Another federal election. Although I should welcome the opportunity to influence who runs the confederation, like most Canadians I don't. There's just no one to vote for.
Just how is it that a political system that is supposed to be of the "commons" can produce such political politicians? Let me be clear, the last thing I want is for someone beholden to irrationality, psychopathy or some sort of aversion to "elites" to be given the political power to propose and vote on legislation to govern the society I live in. There's no guarantee in any political system that you wouldn't end up being governed by such individuals, however, so it's possible I'm being obtuse in even hoping for something better. The systems of democratic representative governments, though, shouldn't be producing the breed of politician that it seems to always produce.
I guess that ultimately, this is my problem. Politics has little to do with competent governing. It has evolved into another form of marketing, where organizations use the "science" (don't get me started...) of psychology, which seems to be very effective specifically in the study of the behaviours of groups, to manipulate enough of the population to avoid exercising their faculties or their franchise to gain the power to enrich their patrons and themselves. All of this comes under the rubric of "what Canadians want".
The leaders and the representatives of each party are sure to invoke their knowledge of what Canadians want to justify being given the votes of citizens. Since there is no way to justify the ability to "know what Canadians want" in any way, shape or form, every time I hear a politician speak the phrase it reminds me of the absolute poverty of our political system. Political parties employ people whose entire professional life is dedicated to finding ways to shape the opinions and beliefs of enough individuals that they can lay claim to the power they so greatly desire.

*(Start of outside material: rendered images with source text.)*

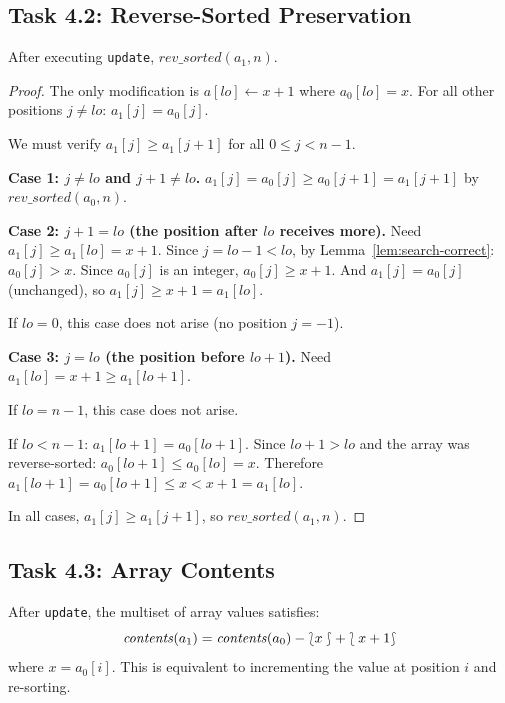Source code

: \subsection{Task 4.2: Reverse-Sorted Preservation}

\begin{theorem}\label{thm:update-sorted}
After executing \texttt{update}, $\mathit{rev\_sorted}(a_1, n)$.
\end{theorem}

\begin{proof}
The only modification is $a[\mathit{lo}] \gets x + 1$ where $a_0[\mathit{lo}] = x$.
For all other positions $j \neq \mathit{lo}$: $a_1[j] = a_0[j]$.

We must verify $a_1[j] \geq a_1[j{+}1]$ for all $0 \leq j < n{-}1$.

\textbf{Case 1: $j \neq \mathit{lo}$ and $j+1 \neq \mathit{lo}$.}
$a_1[j] = a_0[j] \geq a_0[j{+}1] = a_1[j{+}1]$ by $\mathit{rev\_sorted}(a_0, n)$.

\textbf{Case 2: $j+1 = \mathit{lo}$ (the position after $\mathit{lo}$ receives more).}
Need $a_1[j] \geq a_1[\mathit{lo}] = x + 1$.
Since $j = \mathit{lo} - 1 < \mathit{lo}$, by Lemma~\ref{lem:search-correct}: $a_0[j] > x$.
Since $a_0[j]$ is an integer, $a_0[j] \geq x + 1$.
And $a_1[j] = a_0[j]$ (unchanged), so $a_1[j] \geq x + 1 = a_1[\mathit{lo}]$.

If $\mathit{lo} = 0$, this case does not arise (no position $j = -1$).

\textbf{Case 3: $j = \mathit{lo}$ (the position before $\mathit{lo}+1$).}
Need $a_1[\mathit{lo}] = x + 1 \geq a_1[\mathit{lo}{+}1]$.

If $\mathit{lo} = n-1$, this case does not arise.

If $\mathit{lo} < n{-}1$: $a_1[\mathit{lo}{+}1] = a_0[\mathit{lo}{+}1]$.
Since $\mathit{lo}{+}1 > \mathit{lo}$ and the array was reverse-sorted:
$a_0[\mathit{lo}{+}1] \leq a_0[\mathit{lo}] = x$.
Therefore $a_1[\mathit{lo}{+}1] = a_0[\mathit{lo}{+}1] \leq x < x + 1 = a_1[\mathit{lo}]$.

In all cases, $a_1[j] \geq a_1[j{+}1]$, so $\mathit{rev\_sorted}(a_1, n)$.
\end{proof}

\subsection{Task 4.3: Array Contents}

\begin{theorem}\label{thm:update-contents}
After \texttt{update}, the multiset of array values satisfies:
\[
  \mathit{contents}(a_1) = \mathit{contents}(a_0) - \mset{x} + \mset{x+1}
\]
where $x = a_0[i]$. This is equivalent to incrementing the value at position $i$
and re-sorting.
\end{theorem}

It strikes me specifically that the same groups who hammered the Liberals for their "corruption" in the Quebec advertising scandal are very quiet on the "corruption" of the Conservatives over the G20 meeting in Toronto, or the acquisition of fighter jets for our armed forces, or the lying to Parliament. It seems that their concern was not about the behaviour of our politicians or their party but about something else. I can only assume that this "something else" was an idea that people felt a majority of voters wouldn't agree with or would find unpalatable since they have no qualms about hypocrisy in the exercising of the little political power they possess.
Don't get me wrong. I am not stumping for any political party nor am I trying to influence which party any individual votes for. I'm merely observing that politicians feel free to lie to the population of the country in order to secure power or influence and the voters of this country are either unable, or unwilling, to be honest as well.
I'm also not suggesting that anyone not vote in any election. I feel very strongly that using the little influence you have is a right that ALL should definitely exercise. I just can't help believing that democracy would work better if it worked the way it is philosophically supposed to. If the electorate was educated and informed, if ideologues were easily identified and their agendas obvious, if people understood how organizations can use group psychology to manipulate and did their best to guard against being manipulated, that just perhaps democracy wouldn't be as poor as system of governance as it is.
I'm sure I'd be informed that I ask too much of people, and that may be correct, but the illusion of democracy is an evil we need to be freed from if we are ever going to actually have a society of equals. As long as fears and desires can be manipulated with impunity, as long as lying as a strategy is effective and as long as people will cast their vote (those that actually do) for politicians who claim to know What Canadians Want then we will continue to tack a course that will probably never actually bring us closer to the goal of egalitarian society.
Or maybe that's not the goal of democratic representation at all, and I'm just being obtuse.